The commerce committee oversees NCAA matters so potentially this may work. I don't know of any other way for the NCAA to actually have any teeth if they can't be protected from legal action.

Leroy Jenkins
05-10-2023, 09:20 PM
https://twitter.com/rossdellenger/status/1655933756467814400?s=46&t=DGtd-fTS2I8QetuRZ9flcA

Bdawg
05-10-2023, 10:06 PM
Please let something good happen here

MrCoachKlein
05-10-2023, 10:11 PM
Please let something good happen here

Ha! You saw it said Congress, right? Guaranteed to be worse.

Pancho
05-11-2023, 06:07 AM
funnel ca$h to the right elected official and folks can get almost any desired result.

R2Dawg
05-11-2023, 07:32 AM
funnel ca$h to the right elected official and folks can get almost any desired result.

Ha, NIL for Congress!!

What a corrupt world we live

Offshore Dawg
05-11-2023, 09:02 AM
Congress, yea right !!

DownwardDawg
05-11-2023, 09:14 AM
I'm just hoping they put a cap on each team/player and if that is violated then severe penalties imposed. I know..... wishful thinking but I love college sports and I'm watching it get destroyed right before my eyes.

PMDawg
05-11-2023, 09:34 AM
The only body more useless and corrupt than the NCAA is the US Congress (and Executive Branch). Can't imagine anything going wrong here. Can't wait for them to put all those brilliant minds together and "fix" it.

AROB44
05-11-2023, 11:22 AM
The only body more useless and corrupt than the NCAA is the US Congress (and Executive Branch). Can't imagine anything going wrong here. Can't wait for them to put all those brilliant minds together and "fix" it.
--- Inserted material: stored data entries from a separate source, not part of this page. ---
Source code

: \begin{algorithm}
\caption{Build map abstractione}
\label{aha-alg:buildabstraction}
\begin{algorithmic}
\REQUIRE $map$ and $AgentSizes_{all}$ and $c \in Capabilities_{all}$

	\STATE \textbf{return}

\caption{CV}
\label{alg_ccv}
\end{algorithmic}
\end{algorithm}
They are great at fixing problems that don't exist.

Leroy Jenkins
05-11-2023, 12:56 PM
I don't want a cap on how much a person can earn from their brand. I just want a way to decouple that completely from the school they decide to attend. Any endorsements should be completely separate from any college affiliation. Outside of that, make as much money as you can.

Quaoarsking
05-11-2023, 02:59 PM
The best thing to do would be for all NIL to be routed through the school's NIL fund, and then each h conference implementing some kind of luxury tax or NIL sharing program. Also impose a "finders fee" that schools with a larger NIL cap must pay to a school when a smaller NIL fund player transfers from there, that will help fund NIL at the smaller schools.

Leroy Jenkins
05-11-2023, 05:02 PM
The best thing to do would be for all NIL to be routed through the school's NIL fund, and then each h conference implementing some kind of luxury tax or NIL sharing program. Also impose a "finders fee" that schools with a larger NIL cap must pay to a school when a smaller NIL fund player transfers from there, that will help fund NIL at the smaller schools.
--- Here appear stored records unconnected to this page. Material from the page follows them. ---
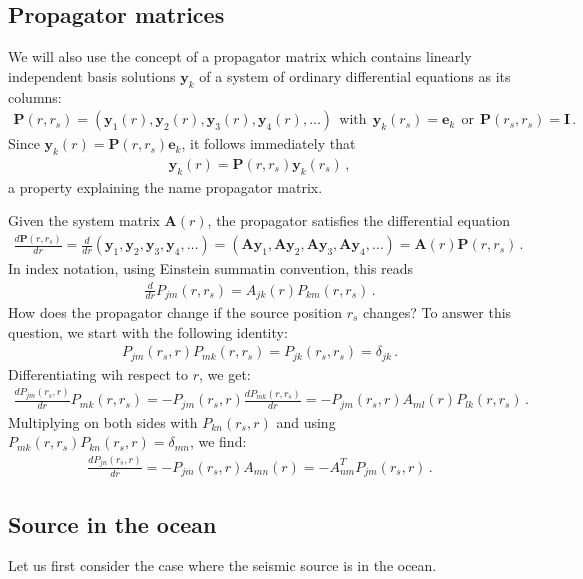 \documentclass[12pt,a4paper]{article}
\begin{document}
\subsection{Propagator matrices}
%
 We will also use the concept of a propagator matrix which contains linearly independent basis solutions $\mathbf{y}_k$ of a system of ordinary differential equations as its columns:
\begin{align}
\mathbf{P}(r,r_s) = (\mathbf{y}_1(r),\mathbf{y}_2(r),\mathbf{y}_3(r),\mathbf{y}_4(r),\ldots)\ \ 
\mathrm{with}\ \ \mathbf{y}_k(r_s) = \mathbf{e}_k \ \ 
\mathrm{or}\ \ \mathbf{P}(r_s,r_s) = \mathbf{I}\,.
\end{align}
Since $\mathbf{y}_k(r) = \mathbf{P}(r,r_s)\mathbf{e}_k$, it follows immediately that
\begin{align}
\mathbf{y}_k(r) = \mathbf{P}(r,r_s)\mathbf{y}_k(r_s) \,,
\end{align}
a property explaining the name propagator matrix.

Given the system matrix $\mathbf{A}(r)$, the propagator satisfies the differential equation
\begin{align}
\frac{d\mathbf{P}(r,r_s)}{dr} = \frac{d}{dr}(\mathbf{y}_1,\mathbf{y}_2,\mathbf{y}_3,\mathbf{y}_4,\ldots)
= (\mathbf{A}\mathbf{y}_1,\mathbf{A}\mathbf{y}_2,\mathbf{A}\mathbf{y}_3,\mathbf{A}\mathbf{y}_4,\ldots) = \mathbf{A}(r)\mathbf{P}(r,r_s)\,.
\end{align}
In index notation, using Einstein summatin convention, this reads
\begin{align}
\frac{d}{dr}P_{jm}(r,r_s) = A_{jk}(r)P_{km}(r,r_s) \,.
\end{align}
How does the propagator change if the source position $r_s$ changes? To answer this question, we start with the following identity:
\begin{align}
P_{jm}(r_s,r)P_{mk}(r,r_s) = P_{jk}(r_s,r_s) = \delta_{jk} \,.
\end{align}
Differentiating wih respect to $r$, we get:
\begin{align}
\frac{dP_{jm}(r_s,r)}{dr} P_{mk}(r,r_s) = -P_{jm}(r_s,r)\frac{dP_{mk}(r,r_s)}{dr} = -P_{jm}(r_s,r)A_{ml}(r)P_{lk}(r,r_s) \,.
\end{align}
Multiplying on both sides with $P_{kn}(r_s,r)$ and using $P_{mk}(r,r_s)P_{kn}(r_s,r)=\delta_{mn}$, we find:
\begin{align}
\frac{dP_{jn}(r_s,r)}{dr} = -P_{jm}(r_s,r)A_{mn}(r) = -A^T_{nm}P_{jm}(r_s,r)\,.
\end{align}
%
\subsection{Source in the ocean}
%
Let us first consider the case where the seismic source is in the ocean. 
\end{document}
No. Schools should not be involved in NIL in any way. If player X works a deal for endorsements with any company and a university is involved in any way brokering that deal, they should be ineligible on the spot.

Quaoarsking
05-11-2023, 06:05 PM
No. Schools should not be involved in NIL in any way. If player X works a deal for endorsements with any company and a university is involved in any way brokering that deal, they should be ineligible on the spot.

I disagree. This needs to be tightly regulated and shared like American professional sports. We want SEC parity like the NFL, not a permanent underclass like European soccer.

Johnson85
05-12-2023, 08:35 AM
No. Schools should not be involved in NIL in any way. If player X works a deal for endorsements with any company and a university is involved in any way brokering that deal, they should be ineligible on the spot.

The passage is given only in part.